Sehubungan 116 Tahun Hari Kebangkitan Nasional (20 Mei 1908-2024), Presidium Gerakan Penegak Kedaulatan Rakyat menyampaikan pikiran/pernyataan sebagai berikut:

  • Bangsa Indonesia perlu bersyukur kehadirat Allah SWT, Tuhan Yang Maha Kuasa, bahwa pernah mengalami Kebangkitan Nasional pada 20 Mei 1908. Tanggal tersebut menandai bangkitnya kesadaran rakyat Indonesia sebagai suatu bangsa yang ingin membebaskan diri dari penjajahan dan memerdekakan diri sebagai bangsa dan negara yang bersatu, berdaulat, adil, dan makmur.
  • ⁠Kebangkitan Nasional sejatinya adalah pembebasan diri dari tirani, penegakan hak dan kedaulatan rakyat, serta perjuangan bersama untuk keadilan dan kemakmuran bersama. Kebangkitan Nasional berupa kesadaran kebangsaan telah dikukuhkan dan menjelma dalam berbagai bentuk kedaulatan (sovereignty), antara lain:
    • Kedaulatan  kultural (cultural sovereignty) lewat Sumpah Pemuda pada 28 Oktober 1928;
    • Kedaulatan Politik (political sovereignty) dengan Proklamasi Kemerdekaan RI pada 17 Agustus 1945; dan
  • Kedaulatan Teritorial (Territorial Sovereignty) melakui Deklarasi PM Juanda pada 13 Desember 1959.
  • ⁠Ketiga bentuk kedaulatan itu kini menghadapi tantangan besar, yakni runtuhnya kedaulatan itu sendiri. Seyogianya Bangsa Indonesia pada era globalisasi dewasa ini dapat mengukuhkan kedaulatan harga diri (dignity sovereignty) dalam pergaulan antar bangsa yang menuntut kemampuan bersaing dan bertanding. Namun, alih-alih dapat bangkit maju, Bangsa Indonesia terpuruk. Kedaulatan ekonomi hancur oleh ketidakadilan ekonomi, sehingga yang kaya semakin kaya dan yang miskin semakin miskin. Kekayaan sumber daya alam terkuras dan terjarah oleh segelintir orang yang bersekongkol dengan pejabat korup. Begitu pula kedaulatan politik, kedaulatan rakyat diambil alih oleh kedaulatan partai. Oligarki politik bersekongkol dengan oligarki ekonomi membuat hak rakyat dirampas/dibeli paksa pada setiap Pemilu/Pilpres. Demokrasi beralih bentuk menjadi kleptokrasi (adanya penguasa yang menggunakan kekuasaan untuk memperkaya diri). Korupsi, Kolusi, Nepotisme dan Politik Dinasti merajalela. Keteladanan dan kenegarawanan pemimpin nasional terjerembab ke titik nadir. Pada muaranya, kedaulatan rakyat sebagai pesan utama Kebangkitan Nasional terjatuh bahkan dijatuhkan oleh rezim yang berkuasa.
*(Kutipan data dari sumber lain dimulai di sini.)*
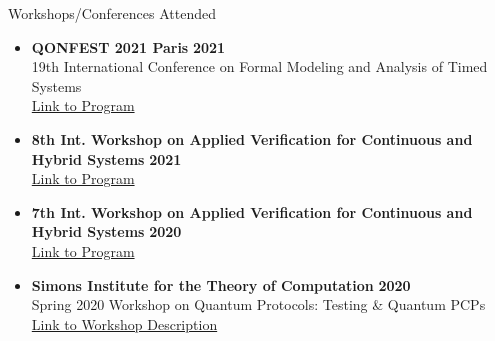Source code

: \documentclass{resume} %
\begin{document}
\begin{rSection}{Workshops/Conferences Attended}
\begin{itemize}[leftmargin=*]
  \item {\bf QONFEST 2021 Paris } \hfill {\bf 2021} \\
  19th International Conference on Formal Modeling and Analysis of Timed Systems \\
  \href{https://qonfest2021.lacl.fr/formats21.php}{Link to Program}

  \item {\bf  8th Int. Workshop on Applied Verification for Continuous and Hybrid Systems} \hfill {\bf 2021} \\
  \href{https://cps-vo.org/group/ARCH/archive}{Link to Program}

  \item {\bf  7th Int. Workshop on Applied Verification for Continuous and Hybrid Systems} \hfill {\bf 2020} \\
  \href{https://cps-vo.org/group/ARCH/archive}{Link to Program}

  \item {\bf Simons Institute for the Theory of Computation} \hfill {\bf 2020} \\
  Spring 2020 Workshop on Quantum Protocols: Testing \& Quantum PCPs \\
  \href{https://simons.berkeley.edu/workshops/quantum-2020-2}{Link to Workshop Description}
\end{itemize}
\end{rSection}
\end{document}

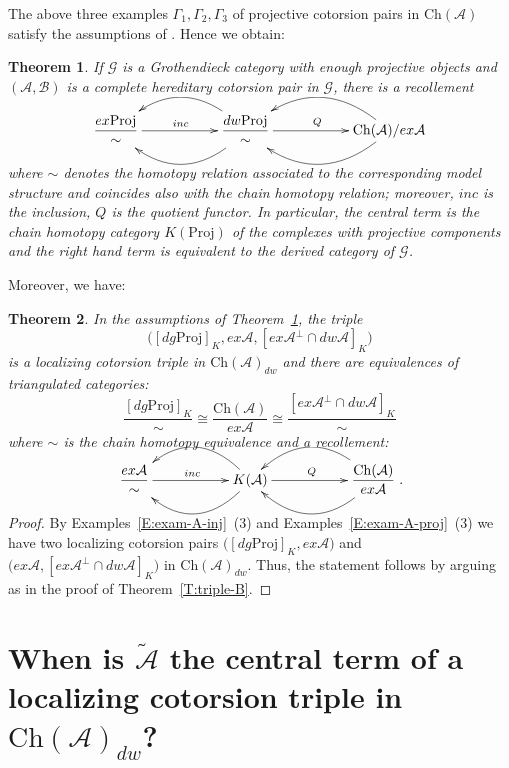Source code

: \documentclass[11pt,a4paper,reqno]{amsart}
\newcommand{\A}{\mathcal{A}}
\newcommand{\B}{\mathcal{B}}
\newcommand{\G}{\mathcal{G}}
\newcommand{\Ch}{\mathrm{Ch}}
\newcommand{\Proj}{\mathrm{Proj}}
\theoremstyle{plain}
\newtheorem{thm}{Theorem}[section]
\theoremstyle{definition}
\theoremstyle{remark}
\begin{document}
 The above three examples $\Gamma_1, \Gamma_2, \Gamma_3$ of projective cotorsion pairs  in $\Ch(\A)$ satisfy the assumptions of \cite[Theorem 3.5]{G7}. Hence we obtain:
  \begin{thm}\label{T:recollement-proj-A} If $\G$ is a Grothendieck category with enough projective objects and $(\A, \B)$ is a complete hereditary cotorsion pair in $\G$, there is a recollement %
%



%
%
%
%
%
%
\vskip 0.7cm
\[
\xymatrix{\dfrac{ex \Proj}{\sim} \ar[rr]^{inc} &&\dfrac{dw\Proj}{\sim} \ar@/^2pc/
[ll]\ar@/_2pc/[ll] \ar[rr]^{Q}
&&{\Ch(\A)/ex\A}\ar@/^2pc/ [ll] \ar@/_2pc/ [ll] }
\]
\vskip 0.7cm

where $\sim$ denotes the homotopy relation associated to the corresponding model structure and coincides also with the chain homotopy relation; moreover, $inc$ is the inclusion, $Q$ is the quotient functor.  In particular, the central term is the chain homotopy category $K(\Proj)$ of the complexes with projective components and the right hand term is equivalent to the derived category of $\G$.
%
%
\end{thm}
%
%
%
%
%
Moreover, we have:
%

\begin{thm}\label{T:triple-A} In the assumptions of Theorem~\ref{T:recollement-proj-A}, the triple
\[\Big([dg\Proj]_K, ex\A, [ex\A{}^\perp{}\cap dw\A]_K\Big)\] is a localizing cotorsion triple in $\Ch(\A)_{dw}$ and there are equivalences of triangulated categories:
\[\frac{[dg\Proj]_K}{\sim} \cong \frac{\Ch(\A)}{ex\A} \cong  \frac{[ex\A{}^\perp{}\cap dw\A]_K}{\sim}\]
where $\sim$ is the chain homotopy equivalence
and a recollement:
\vskip0.7cm
\[
\xymatrix{\dfrac{ex\A}{\sim} \ar[rr]^{inc} &&{K(\A)} \ar@/^2pc/[ll]\ar@/_2pc/[ll] \ar[rr]^{Q}
&&{\dfrac{\Ch(\A)}{ex\A }}\ar@/^2pc/ [ll] \ar@/_2pc/ [ll] }
.\]
\vskip0.7cm
\end{thm}
\begin{proof} By Examples~\ref{E:exam-A-inj}~(3) and Examples~\ref{E:exam-A-proj}~(3)  we have two localizing cotorsion pairs $\Big([dg\Proj]_K, ex\A\Big)$ and $\Big(ex\A, [ex\A{}^\perp{}\cap dw\A]_K)$ in $\Ch(\A)_{dw}$.  Thus, the statement follows by arguing as in the proof of Theorem~\ref{T:triple-B}.
\end{proof}


\section{When is $\tilde{\A}$ the central term of a localizing cotorsion triple in $\Ch(\A)_{dw}$?}
%
%
\end{document}
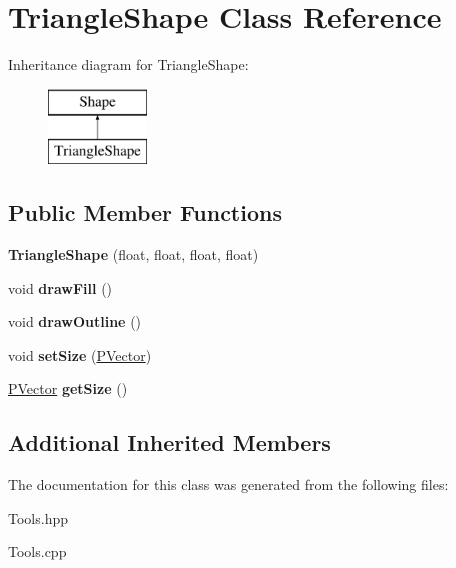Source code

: \hypertarget{class_triangle_shape}{}\section{Triangle\+Shape Class Reference}
\label{class_triangle_shape}
Inheritance diagram for Triangle\+Shape\+:\begin{figure}[H]
\begin{center}
\leavevmode
\includegraphics[height=2.000000cm]{class_triangle_shape}
\end{center}
\end{figure}
\subsection*{Public Member Functions}
\begin{DoxyCompactItemize}
\item 
\hypertarget{class_triangle_shape_a0742fc5cefcf87ec714df887eac1063b}{}\label{class_triangle_shape_a0742fc5cefcf87ec714df887eac1063b} 
{\bfseries Triangle\+Shape} (float, float, float, float)
\item 
\hypertarget{class_triangle_shape_a1405e2b1b5d9c9e8283156eec6cbf021}{}\label{class_triangle_shape_a1405e2b1b5d9c9e8283156eec6cbf021} 
void {\bfseries draw\+Fill} ()
\item 
\hypertarget{class_triangle_shape_add481f7167360aeeaf411d714c9d68be}{}\label{class_triangle_shape_add481f7167360aeeaf411d714c9d68be} 
void {\bfseries draw\+Outline} ()
\item 
\hypertarget{class_triangle_shape_abd78b976444ddf526b839a5d4706ff5c}{}\label{class_triangle_shape_abd78b976444ddf526b839a5d4706ff5c} 
void {\bfseries set\+Size} (\hyperlink{struct_p_vector}{P\+Vector})
\item 
\hypertarget{class_triangle_shape_aa0d2b84703d859f14c73023315bd3896}{}\label{class_triangle_shape_aa0d2b84703d859f14c73023315bd3896} 
\hyperlink{struct_p_vector}{P\+Vector} {\bfseries get\+Size} ()
\end{DoxyCompactItemize}
\subsection*{Additional Inherited Members}


The documentation for this class was generated from the following files\+:\begin{DoxyCompactItemize}
\item 
Tools.\+hpp\item 
Tools.\+cpp\end{DoxyCompactItemize}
  • Memperingati 116 Tahun Kebangkitan Nasional menuntut rakyat bangkit dari keterpurukan. Saatnya rakyat bergerak membangkitkan diri dari kebangkrutan. Kalau tidak, maka eksistensi negara bangsa akan lenyap, tidak tersisa kecuali nama, dan tidak tersisa kecuali kerangka.
  • Bangkit dari Bangkrut bukan mengada-ada. Saatnya Bangsa Indonesia memiliki kesadaran baru, membebaskan diri dari penjajahan baru, memerdekakan diri dari belenggu tirani, berjuang menegakkan kedaulatan rakyat dengan Kembali ke UUD 1945 (Hasil Permufakatan Para Pendiri Bangsa) dengan beberapa adendum prinsipil.